WHAT TO WORK ON — Look through the records below for lines containing the string "primer", and report how many there are, nothing else.

Data entries —
--------------------------------------------------
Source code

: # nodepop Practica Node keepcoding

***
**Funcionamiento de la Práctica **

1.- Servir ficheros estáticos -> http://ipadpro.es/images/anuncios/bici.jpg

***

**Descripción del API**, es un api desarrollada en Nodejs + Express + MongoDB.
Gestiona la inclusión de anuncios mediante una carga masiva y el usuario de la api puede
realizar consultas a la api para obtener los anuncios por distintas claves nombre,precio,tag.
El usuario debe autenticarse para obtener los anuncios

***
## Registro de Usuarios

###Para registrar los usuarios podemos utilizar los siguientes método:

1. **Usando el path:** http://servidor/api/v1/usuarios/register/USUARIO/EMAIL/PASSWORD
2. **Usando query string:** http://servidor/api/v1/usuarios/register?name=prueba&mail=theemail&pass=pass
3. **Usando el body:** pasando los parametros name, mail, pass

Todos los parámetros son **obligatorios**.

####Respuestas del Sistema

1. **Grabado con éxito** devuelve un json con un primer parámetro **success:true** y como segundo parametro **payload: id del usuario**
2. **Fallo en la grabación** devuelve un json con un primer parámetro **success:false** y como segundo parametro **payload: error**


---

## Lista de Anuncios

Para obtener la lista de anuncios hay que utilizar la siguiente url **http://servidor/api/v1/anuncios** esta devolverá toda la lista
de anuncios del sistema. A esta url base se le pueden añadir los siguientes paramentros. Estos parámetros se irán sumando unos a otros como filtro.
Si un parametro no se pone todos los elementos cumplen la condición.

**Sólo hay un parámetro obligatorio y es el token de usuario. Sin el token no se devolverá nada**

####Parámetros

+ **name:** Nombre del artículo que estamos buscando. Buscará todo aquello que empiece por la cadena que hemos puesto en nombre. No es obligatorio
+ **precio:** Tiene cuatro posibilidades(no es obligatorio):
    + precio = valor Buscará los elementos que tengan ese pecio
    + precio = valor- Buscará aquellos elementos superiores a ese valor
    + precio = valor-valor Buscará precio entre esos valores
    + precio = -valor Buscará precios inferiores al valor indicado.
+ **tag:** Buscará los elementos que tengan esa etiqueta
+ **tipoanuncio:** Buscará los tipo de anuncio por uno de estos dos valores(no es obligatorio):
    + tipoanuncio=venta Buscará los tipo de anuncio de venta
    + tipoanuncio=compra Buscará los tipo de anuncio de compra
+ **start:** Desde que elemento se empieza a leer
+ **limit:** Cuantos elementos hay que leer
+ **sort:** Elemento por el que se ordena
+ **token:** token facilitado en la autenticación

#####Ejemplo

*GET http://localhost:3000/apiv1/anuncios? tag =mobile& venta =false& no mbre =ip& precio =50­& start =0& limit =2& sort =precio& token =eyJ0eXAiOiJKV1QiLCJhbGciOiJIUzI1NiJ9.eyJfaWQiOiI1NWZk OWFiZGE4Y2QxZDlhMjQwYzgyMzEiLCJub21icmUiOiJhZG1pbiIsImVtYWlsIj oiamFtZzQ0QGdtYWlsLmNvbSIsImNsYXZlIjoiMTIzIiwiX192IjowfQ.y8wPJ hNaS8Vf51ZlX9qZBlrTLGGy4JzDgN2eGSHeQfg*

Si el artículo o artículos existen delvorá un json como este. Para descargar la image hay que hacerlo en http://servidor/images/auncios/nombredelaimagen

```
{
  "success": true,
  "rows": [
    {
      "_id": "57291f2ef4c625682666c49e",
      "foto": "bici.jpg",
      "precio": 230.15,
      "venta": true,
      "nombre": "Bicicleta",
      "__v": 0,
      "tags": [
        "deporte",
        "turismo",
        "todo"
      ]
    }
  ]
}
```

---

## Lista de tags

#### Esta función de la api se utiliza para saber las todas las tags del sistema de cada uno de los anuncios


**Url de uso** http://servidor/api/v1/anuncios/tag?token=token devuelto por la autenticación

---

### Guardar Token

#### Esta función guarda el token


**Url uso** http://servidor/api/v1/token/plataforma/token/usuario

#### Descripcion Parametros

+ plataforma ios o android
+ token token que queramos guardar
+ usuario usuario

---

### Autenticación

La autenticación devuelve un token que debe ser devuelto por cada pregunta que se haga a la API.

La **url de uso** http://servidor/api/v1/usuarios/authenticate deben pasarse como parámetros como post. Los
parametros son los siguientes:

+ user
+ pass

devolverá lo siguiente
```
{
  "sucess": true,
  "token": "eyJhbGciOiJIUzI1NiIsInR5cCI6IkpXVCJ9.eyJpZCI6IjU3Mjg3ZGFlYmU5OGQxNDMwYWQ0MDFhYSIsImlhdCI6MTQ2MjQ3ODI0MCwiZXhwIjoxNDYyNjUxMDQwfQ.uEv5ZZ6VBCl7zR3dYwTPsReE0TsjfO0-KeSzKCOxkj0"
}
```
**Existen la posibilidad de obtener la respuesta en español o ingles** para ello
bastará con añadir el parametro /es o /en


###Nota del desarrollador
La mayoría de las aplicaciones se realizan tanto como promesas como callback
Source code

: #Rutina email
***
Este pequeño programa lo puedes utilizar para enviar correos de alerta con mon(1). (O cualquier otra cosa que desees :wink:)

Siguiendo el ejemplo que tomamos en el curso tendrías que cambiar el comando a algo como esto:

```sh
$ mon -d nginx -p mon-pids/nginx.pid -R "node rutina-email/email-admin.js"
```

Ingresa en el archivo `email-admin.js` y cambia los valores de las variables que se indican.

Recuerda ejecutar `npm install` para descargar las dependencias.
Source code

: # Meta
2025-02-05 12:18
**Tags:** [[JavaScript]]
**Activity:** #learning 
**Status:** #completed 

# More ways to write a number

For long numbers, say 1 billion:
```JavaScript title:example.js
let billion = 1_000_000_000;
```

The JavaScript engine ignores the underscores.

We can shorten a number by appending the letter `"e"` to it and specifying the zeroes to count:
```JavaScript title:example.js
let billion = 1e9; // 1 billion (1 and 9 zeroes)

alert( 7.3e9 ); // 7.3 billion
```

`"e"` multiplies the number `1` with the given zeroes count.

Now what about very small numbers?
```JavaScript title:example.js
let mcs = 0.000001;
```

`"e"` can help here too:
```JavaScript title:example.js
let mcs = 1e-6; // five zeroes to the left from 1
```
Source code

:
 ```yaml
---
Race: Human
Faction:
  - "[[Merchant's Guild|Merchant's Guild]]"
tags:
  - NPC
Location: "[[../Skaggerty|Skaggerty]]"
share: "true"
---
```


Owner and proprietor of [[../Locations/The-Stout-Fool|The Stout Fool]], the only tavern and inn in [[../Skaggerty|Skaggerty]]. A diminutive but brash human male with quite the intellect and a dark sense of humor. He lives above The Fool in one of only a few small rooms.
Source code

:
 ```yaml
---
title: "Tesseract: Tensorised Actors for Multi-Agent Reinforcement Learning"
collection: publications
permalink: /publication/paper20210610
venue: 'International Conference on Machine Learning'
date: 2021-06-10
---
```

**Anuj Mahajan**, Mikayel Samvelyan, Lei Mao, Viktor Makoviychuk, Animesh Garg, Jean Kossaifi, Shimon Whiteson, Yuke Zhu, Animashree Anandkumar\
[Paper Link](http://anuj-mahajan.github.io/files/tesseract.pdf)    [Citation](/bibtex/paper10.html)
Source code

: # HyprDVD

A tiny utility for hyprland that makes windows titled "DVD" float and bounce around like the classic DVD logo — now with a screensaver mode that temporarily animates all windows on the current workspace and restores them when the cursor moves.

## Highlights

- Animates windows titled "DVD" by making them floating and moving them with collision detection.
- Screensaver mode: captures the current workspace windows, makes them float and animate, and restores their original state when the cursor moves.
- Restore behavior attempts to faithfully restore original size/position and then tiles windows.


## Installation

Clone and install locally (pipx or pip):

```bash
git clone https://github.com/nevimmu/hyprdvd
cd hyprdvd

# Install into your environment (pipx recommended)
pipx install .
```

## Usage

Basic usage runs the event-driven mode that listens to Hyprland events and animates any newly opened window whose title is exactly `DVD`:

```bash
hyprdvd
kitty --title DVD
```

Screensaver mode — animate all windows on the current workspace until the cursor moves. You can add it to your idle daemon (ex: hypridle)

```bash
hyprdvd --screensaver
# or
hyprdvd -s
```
--------------------------------------------------
ANSWER BOX — 2